Start of Block

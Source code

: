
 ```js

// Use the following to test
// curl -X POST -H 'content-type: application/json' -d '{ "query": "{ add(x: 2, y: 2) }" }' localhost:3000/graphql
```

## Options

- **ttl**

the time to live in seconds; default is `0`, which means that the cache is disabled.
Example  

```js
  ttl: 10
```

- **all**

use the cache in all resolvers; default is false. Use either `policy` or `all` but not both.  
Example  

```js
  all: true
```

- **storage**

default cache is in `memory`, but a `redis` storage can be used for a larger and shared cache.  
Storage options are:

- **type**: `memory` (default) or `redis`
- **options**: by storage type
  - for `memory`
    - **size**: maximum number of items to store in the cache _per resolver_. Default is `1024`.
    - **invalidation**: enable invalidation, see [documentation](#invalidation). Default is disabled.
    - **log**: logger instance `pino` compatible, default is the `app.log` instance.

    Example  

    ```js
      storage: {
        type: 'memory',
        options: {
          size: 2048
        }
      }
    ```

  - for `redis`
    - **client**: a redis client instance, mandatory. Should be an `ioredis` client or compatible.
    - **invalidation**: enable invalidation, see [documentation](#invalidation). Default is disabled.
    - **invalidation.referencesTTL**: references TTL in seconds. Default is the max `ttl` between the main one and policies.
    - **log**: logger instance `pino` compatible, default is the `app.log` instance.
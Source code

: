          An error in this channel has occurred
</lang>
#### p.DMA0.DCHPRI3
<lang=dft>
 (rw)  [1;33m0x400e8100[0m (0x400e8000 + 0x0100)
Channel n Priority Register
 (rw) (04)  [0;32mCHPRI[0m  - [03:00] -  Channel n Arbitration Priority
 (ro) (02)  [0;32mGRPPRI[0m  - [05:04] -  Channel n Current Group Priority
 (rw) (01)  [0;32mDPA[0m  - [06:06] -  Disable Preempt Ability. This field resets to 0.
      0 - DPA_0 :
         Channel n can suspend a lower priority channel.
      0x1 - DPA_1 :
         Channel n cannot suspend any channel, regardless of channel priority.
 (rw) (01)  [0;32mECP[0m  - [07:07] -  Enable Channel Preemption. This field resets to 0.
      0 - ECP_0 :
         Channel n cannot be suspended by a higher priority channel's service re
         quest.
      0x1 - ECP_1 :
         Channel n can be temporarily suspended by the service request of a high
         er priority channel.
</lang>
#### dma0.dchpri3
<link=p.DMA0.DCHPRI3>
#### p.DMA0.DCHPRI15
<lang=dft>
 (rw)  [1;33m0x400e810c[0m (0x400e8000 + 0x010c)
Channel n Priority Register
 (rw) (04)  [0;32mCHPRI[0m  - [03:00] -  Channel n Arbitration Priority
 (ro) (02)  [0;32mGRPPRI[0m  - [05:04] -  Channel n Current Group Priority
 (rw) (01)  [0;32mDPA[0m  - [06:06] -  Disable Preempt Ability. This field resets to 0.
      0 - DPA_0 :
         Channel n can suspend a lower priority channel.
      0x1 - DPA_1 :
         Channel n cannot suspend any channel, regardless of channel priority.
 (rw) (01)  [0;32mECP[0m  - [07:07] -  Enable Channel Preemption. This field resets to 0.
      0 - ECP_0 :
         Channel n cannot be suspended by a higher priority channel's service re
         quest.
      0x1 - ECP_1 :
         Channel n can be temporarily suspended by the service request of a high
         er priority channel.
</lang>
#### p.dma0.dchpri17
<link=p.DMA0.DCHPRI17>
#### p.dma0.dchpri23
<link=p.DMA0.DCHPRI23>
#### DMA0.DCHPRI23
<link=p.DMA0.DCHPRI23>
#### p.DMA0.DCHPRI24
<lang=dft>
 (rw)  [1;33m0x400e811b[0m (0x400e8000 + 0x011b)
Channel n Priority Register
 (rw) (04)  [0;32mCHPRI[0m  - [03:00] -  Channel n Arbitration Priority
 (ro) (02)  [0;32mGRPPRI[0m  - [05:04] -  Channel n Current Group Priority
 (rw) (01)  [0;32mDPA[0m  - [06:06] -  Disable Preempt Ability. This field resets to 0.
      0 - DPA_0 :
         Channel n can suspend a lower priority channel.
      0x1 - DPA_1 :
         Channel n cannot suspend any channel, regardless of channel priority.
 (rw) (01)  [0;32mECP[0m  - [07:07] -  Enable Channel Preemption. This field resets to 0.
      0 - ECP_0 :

End of Block

• PROBLEM STATEMENT: Retype all of the records above without a single alteration.

• EXERCISE ANSWER:
Source code

:
 ```js

// Use the following to test
// curl -X POST -H 'content-type: application/json' -d '{ "query": "{ add(x: 2, y: 2) }" }' localhost:3000/graphql
```

## Options

- **ttl**

the time to live in seconds; default is `0`, which means that the cache is disabled.
Example  

```js
  ttl: 10
```

- **all**

use the cache in all resolvers; default is false. Use either `policy` or `all` but not both.  
Example  

```js
  all: true
```

- **storage**

default cache is in `memory`, but a `redis` storage can be used for a larger and shared cache.  
Storage options are:

- **type**: `memory` (default) or `redis`
- **options**: by storage type
  - for `memory`
    - **size**: maximum number of items to store in the cache _per resolver_. Default is `1024`.
    - **invalidation**: enable invalidation, see [documentation](#invalidation). Default is disabled.
    - **log**: logger instance `pino` compatible, default is the `app.log` instance.

    Example  

    ```js
      storage: {
        type: 'memory',
        options: {
          size: 2048
        }
      }
    ```

  - for `redis`
    - **client**: a redis client instance, mandatory. Should be an `ioredis` client or compatible.
    - **invalidation**: enable invalidation, see [documentation](#invalidation). Default is disabled.
    - **invalidation.referencesTTL**: references TTL in seconds. Default is the max `ttl` between the main one and policies.
    - **log**: logger instance `pino` compatible, default is the `app.log` instance.
Source code

:          An error in this channel has occurred
</lang>
#### p.DMA0.DCHPRI3
<lang=dft>
 (rw)  [1;33m0x400e8100[0m (0x400e8000 + 0x0100)
Channel n Priority Register
 (rw) (04)  [0;32mCHPRI[0m  - [03:00] -  Channel n Arbitration Priority
 (ro) (02)  [0;32mGRPPRI[0m  - [05:04] -  Channel n Current Group Priority
 (rw) (01)  [0;32mDPA[0m  - [06:06] -  Disable Preempt Ability. This field resets to 0.
      0 - DPA_0 :
         Channel n can suspend a lower priority channel.
      0x1 - DPA_1 :
         Channel n cannot suspend any channel, regardless of channel priority.
 (rw) (01)  [0;32mECP[0m  - [07:07] -  Enable Channel Preemption. This field resets to 0.
      0 - ECP_0 :
         Channel n cannot be suspended by a higher priority channel's service re
         quest.
      0x1 - ECP_1 :
         Channel n can be temporarily suspended by the service request of a high
         er priority channel.
</lang>
#### dma0.dchpri3
<link=p.DMA0.DCHPRI3>
#### p.DMA0.DCHPRI15
<lang=dft>
 (rw)  [1;33m0x400e810c[0m (0x400e8000 + 0x010c)
Channel n Priority Register
 (rw) (04)  [0;32mCHPRI[0m  - [03:00] -  Channel n Arbitration Priority
 (ro) (02)  [0;32mGRPPRI[0m  - [05:04] -  Channel n Current Group Priority
 (rw) (01)  [0;32mDPA[0m  - [06:06] -  Disable Preempt Ability. This field resets to 0.
      0 - DPA_0 :
         Channel n can suspend a lower priority channel.
      0x1 - DPA_1 :
         Channel n cannot suspend any channel, regardless of channel priority.
 (rw) (01)  [0;32mECP[0m  - [07:07] -  Enable Channel Preemption. This field resets to 0.
      0 - ECP_0 :
         Channel n cannot be suspended by a higher priority channel's service re
         quest.
      0x1 - ECP_1 :
         Channel n can be temporarily suspended by the service request of a high
         er priority channel.
</lang>
#### p.dma0.dchpri17
<link=p.DMA0.DCHPRI17>
#### p.dma0.dchpri23
<link=p.DMA0.DCHPRI23>
#### DMA0.DCHPRI23
<link=p.DMA0.DCHPRI23>
#### p.DMA0.DCHPRI24
<lang=dft>
 (rw)  [1;33m0x400e811b[0m (0x400e8000 + 0x011b)
Channel n Priority Register
 (rw) (04)  [0;32mCHPRI[0m  - [03:00] -  Channel n Arbitration Priority
 (ro) (02)  [0;32mGRPPRI[0m  - [05:04] -  Channel n Current Group Priority
 (rw) (01)  [0;32mDPA[0m  - [06:06] -  Disable Preempt Ability. This field resets to 0.
      0 - DPA_0 :
         Channel n can suspend a lower priority channel.
      0x1 - DPA_1 :
         Channel n cannot suspend any channel, regardless of channel priority.
 (rw) (01)  [0;32mECP[0m  - [07:07] -  Enable Channel Preemption. This field resets to 0.
      0 - ECP_0 :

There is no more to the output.